What this task involves: Line tally for the word "linewidth": count the lines below that contain it and reply with the number alone.

Records for the exercise:
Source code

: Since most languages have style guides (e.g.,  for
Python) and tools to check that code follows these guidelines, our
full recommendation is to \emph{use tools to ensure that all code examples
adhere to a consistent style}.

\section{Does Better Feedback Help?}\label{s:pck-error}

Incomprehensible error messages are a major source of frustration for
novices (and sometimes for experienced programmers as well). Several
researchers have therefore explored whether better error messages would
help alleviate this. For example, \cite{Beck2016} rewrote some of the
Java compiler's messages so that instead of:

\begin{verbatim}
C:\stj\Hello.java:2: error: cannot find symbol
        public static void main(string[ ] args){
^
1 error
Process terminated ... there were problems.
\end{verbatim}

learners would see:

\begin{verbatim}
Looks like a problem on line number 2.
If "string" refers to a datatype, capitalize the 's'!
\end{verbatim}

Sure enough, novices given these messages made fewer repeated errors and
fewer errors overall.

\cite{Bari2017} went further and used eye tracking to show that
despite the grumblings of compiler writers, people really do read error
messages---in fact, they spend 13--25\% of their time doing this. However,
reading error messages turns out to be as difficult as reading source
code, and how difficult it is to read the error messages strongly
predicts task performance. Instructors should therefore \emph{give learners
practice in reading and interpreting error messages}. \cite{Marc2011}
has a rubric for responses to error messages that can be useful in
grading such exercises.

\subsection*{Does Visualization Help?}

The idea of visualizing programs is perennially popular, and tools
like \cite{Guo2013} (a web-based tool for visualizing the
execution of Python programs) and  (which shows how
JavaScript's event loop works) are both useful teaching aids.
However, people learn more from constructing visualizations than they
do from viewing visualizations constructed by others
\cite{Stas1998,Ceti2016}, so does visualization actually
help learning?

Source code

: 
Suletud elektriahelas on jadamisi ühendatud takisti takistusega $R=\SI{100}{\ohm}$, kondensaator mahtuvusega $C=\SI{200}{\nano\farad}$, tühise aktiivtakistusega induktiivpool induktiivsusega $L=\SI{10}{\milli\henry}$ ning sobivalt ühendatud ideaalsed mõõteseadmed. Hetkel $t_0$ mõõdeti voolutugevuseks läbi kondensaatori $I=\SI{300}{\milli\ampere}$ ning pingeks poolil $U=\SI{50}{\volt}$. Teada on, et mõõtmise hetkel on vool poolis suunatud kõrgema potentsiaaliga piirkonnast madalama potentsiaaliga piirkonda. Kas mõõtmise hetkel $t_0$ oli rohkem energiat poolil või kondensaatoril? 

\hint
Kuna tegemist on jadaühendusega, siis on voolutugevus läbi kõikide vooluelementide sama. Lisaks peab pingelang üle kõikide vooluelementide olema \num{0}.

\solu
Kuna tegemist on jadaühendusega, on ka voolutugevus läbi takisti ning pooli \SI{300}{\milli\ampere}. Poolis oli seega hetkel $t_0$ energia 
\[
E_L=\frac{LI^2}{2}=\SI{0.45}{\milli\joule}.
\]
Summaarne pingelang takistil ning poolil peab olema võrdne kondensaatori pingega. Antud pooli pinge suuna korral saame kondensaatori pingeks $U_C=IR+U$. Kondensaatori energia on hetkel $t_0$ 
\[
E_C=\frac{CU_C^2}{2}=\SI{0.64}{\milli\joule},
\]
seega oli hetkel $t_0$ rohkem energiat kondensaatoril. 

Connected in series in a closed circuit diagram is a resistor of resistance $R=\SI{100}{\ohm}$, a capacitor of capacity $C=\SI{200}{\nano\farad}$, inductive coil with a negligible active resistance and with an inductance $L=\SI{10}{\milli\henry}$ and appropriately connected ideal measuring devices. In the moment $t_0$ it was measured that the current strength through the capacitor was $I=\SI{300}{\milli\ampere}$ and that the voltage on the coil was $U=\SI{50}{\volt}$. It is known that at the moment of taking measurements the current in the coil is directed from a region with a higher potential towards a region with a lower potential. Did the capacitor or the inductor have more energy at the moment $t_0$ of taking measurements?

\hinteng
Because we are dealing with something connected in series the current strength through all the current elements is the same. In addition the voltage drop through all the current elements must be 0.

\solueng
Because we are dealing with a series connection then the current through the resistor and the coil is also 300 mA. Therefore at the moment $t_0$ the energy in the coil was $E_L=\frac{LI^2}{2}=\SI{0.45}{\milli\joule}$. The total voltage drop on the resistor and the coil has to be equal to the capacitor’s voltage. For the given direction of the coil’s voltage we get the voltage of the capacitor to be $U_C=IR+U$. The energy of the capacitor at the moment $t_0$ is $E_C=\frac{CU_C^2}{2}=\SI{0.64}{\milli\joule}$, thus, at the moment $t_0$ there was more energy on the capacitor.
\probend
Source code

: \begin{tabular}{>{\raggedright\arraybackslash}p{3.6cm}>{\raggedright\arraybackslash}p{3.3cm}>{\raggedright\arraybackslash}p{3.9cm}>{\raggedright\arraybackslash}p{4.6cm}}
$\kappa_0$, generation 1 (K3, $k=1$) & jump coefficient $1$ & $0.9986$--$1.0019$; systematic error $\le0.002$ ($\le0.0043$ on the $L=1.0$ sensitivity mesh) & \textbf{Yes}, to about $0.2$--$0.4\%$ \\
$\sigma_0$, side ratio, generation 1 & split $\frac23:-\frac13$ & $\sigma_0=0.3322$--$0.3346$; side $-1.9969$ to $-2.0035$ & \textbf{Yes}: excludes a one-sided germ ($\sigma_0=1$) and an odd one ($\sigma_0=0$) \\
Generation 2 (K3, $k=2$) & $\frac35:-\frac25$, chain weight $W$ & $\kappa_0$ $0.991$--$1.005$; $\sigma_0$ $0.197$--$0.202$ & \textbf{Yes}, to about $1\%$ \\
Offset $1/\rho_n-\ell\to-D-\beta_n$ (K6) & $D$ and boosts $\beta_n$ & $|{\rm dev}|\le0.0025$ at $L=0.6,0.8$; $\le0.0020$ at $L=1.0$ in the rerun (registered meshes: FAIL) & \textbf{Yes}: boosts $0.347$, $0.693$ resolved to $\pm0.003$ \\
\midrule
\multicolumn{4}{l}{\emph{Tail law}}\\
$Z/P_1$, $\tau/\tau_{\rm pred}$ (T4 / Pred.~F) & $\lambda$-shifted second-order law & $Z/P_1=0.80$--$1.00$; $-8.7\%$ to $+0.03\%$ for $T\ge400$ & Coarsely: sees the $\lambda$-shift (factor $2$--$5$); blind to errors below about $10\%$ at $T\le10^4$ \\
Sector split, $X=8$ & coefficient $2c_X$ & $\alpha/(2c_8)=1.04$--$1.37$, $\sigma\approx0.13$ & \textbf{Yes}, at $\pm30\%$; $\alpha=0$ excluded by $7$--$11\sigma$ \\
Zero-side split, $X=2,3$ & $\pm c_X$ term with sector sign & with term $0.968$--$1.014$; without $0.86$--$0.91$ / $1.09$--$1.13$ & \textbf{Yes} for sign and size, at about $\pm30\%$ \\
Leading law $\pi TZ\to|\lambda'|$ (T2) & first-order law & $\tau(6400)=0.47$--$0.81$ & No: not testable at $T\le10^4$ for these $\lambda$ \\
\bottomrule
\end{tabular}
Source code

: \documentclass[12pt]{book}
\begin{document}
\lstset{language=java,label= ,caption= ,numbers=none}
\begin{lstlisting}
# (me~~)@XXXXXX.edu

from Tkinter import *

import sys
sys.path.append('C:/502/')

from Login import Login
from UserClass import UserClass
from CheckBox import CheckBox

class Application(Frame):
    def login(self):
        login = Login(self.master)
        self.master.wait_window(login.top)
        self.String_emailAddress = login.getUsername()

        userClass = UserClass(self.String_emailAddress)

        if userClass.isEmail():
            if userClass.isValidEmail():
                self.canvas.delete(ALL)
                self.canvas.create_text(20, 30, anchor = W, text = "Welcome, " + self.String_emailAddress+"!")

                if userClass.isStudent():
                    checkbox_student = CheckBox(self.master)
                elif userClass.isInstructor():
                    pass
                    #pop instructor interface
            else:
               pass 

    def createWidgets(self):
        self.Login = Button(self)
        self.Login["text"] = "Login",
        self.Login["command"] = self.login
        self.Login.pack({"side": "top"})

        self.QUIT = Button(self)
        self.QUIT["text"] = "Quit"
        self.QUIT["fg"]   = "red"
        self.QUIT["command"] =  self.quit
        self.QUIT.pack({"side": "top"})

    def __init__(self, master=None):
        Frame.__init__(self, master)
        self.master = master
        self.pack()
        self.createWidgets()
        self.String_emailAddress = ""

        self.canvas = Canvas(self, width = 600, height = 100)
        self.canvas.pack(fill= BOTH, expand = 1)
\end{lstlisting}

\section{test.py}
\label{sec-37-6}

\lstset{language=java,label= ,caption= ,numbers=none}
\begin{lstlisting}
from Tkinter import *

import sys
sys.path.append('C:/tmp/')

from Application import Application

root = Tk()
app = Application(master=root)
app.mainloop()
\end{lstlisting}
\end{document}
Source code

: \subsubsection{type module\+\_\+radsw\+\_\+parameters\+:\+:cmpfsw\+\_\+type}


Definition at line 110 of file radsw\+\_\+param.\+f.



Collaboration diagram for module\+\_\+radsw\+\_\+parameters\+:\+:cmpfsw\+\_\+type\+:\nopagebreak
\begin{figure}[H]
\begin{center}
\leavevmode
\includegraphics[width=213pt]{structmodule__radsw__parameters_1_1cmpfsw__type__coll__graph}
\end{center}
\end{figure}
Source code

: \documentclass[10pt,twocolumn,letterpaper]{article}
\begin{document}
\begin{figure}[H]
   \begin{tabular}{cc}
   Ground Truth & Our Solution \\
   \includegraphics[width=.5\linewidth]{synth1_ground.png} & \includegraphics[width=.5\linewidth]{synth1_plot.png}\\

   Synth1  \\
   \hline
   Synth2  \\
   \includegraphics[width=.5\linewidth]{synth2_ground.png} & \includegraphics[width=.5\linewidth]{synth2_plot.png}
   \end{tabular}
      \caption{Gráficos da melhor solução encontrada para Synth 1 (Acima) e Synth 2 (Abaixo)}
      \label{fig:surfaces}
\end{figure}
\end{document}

Written answer: 2